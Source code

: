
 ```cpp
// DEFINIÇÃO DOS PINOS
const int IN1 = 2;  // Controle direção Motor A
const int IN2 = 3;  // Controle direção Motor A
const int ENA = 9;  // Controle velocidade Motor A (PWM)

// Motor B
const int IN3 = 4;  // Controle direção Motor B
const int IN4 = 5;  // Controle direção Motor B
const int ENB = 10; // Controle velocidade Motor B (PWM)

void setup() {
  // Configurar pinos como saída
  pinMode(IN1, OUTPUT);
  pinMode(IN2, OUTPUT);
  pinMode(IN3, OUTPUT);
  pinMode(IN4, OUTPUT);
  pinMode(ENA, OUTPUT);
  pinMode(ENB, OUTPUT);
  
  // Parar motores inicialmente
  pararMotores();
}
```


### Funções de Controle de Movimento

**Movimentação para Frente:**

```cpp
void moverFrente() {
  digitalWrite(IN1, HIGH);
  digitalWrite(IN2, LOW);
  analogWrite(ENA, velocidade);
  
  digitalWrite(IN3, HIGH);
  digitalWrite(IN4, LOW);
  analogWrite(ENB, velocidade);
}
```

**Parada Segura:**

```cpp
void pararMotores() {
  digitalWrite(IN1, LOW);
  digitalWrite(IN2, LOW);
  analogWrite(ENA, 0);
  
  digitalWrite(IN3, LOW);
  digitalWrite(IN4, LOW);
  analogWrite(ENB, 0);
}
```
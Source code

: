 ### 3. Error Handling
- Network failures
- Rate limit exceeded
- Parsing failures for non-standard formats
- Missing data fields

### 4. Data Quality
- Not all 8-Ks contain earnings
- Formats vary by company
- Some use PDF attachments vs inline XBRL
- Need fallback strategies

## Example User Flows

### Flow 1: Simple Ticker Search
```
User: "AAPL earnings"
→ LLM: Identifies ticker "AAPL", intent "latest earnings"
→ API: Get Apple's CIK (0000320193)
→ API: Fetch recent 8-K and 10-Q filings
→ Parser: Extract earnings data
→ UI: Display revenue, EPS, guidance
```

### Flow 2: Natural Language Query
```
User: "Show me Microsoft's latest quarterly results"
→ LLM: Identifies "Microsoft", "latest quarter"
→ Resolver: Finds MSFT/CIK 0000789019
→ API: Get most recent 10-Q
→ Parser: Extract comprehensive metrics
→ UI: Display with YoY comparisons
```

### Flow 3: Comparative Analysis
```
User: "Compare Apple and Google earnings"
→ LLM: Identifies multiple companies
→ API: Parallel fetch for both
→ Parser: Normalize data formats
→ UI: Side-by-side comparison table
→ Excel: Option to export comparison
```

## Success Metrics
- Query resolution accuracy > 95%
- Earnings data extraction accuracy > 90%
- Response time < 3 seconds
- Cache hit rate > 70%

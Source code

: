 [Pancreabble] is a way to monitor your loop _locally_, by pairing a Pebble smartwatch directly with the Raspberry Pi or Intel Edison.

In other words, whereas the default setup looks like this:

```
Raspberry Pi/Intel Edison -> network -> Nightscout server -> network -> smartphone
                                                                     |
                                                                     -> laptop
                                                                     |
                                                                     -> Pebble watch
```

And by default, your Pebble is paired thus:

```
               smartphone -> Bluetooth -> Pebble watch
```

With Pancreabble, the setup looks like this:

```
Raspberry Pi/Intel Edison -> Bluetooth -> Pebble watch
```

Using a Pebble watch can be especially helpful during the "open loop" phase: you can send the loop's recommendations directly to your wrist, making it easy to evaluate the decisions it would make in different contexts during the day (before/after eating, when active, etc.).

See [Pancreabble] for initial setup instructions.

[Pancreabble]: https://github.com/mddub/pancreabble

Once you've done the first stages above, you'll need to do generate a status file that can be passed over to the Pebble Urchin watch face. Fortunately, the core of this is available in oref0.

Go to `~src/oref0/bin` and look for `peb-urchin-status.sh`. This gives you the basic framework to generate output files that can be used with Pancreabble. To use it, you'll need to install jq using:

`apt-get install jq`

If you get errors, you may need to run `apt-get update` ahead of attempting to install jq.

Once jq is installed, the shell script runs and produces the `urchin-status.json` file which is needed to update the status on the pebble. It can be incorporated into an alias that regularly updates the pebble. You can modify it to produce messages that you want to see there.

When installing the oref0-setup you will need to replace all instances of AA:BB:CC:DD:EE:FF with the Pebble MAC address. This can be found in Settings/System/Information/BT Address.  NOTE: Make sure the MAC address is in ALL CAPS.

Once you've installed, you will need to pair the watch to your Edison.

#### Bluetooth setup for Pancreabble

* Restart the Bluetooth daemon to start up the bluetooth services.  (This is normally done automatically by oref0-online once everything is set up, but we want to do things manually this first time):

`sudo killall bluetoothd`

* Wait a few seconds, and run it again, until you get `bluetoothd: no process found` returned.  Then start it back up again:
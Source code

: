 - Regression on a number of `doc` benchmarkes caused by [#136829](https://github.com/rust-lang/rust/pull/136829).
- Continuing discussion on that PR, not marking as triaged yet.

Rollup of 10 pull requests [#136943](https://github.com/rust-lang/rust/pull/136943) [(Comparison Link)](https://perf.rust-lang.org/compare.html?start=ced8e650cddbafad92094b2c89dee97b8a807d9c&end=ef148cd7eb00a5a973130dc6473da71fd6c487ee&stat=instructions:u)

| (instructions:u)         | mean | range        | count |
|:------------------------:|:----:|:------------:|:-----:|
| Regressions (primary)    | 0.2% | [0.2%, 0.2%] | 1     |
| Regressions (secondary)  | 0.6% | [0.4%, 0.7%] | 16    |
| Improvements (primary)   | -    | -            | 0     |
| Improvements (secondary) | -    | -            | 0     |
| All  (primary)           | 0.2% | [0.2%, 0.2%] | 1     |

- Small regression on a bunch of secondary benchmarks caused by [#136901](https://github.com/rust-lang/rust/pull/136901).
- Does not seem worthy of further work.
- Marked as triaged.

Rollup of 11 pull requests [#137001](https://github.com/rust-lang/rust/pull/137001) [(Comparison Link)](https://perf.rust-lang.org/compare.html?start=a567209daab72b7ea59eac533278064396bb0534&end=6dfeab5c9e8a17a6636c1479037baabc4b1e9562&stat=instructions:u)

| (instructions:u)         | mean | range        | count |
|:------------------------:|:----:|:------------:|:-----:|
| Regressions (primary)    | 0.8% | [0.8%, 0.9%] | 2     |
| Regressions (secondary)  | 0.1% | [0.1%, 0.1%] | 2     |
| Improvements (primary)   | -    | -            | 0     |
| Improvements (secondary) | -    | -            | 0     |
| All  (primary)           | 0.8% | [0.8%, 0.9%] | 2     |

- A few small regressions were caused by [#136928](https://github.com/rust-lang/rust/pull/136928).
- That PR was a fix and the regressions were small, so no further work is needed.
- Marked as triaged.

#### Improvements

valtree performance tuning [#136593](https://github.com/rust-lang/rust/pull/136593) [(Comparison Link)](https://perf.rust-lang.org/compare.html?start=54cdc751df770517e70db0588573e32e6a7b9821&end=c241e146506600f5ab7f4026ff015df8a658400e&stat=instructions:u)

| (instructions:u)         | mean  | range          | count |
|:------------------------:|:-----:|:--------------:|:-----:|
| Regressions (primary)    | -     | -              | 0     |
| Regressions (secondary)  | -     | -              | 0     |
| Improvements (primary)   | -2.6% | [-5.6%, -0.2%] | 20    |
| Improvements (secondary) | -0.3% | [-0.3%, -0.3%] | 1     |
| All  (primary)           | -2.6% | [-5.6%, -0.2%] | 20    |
* * *
Scan the entries above for the word "Edison" and collect each line holding it.

- **Exercise solution**:
: [Pancreabble] is a way to monitor your loop _locally_, by pairing a Pebble smartwatch directly with the Raspberry Pi or Intel Edison.
Raspberry Pi/Intel Edison -> network -> Nightscout server -> network -> smartphone
Raspberry Pi/Intel Edison -> Bluetooth -> Pebble watch
Once you've installed, you will need to pair the watch to your Edison.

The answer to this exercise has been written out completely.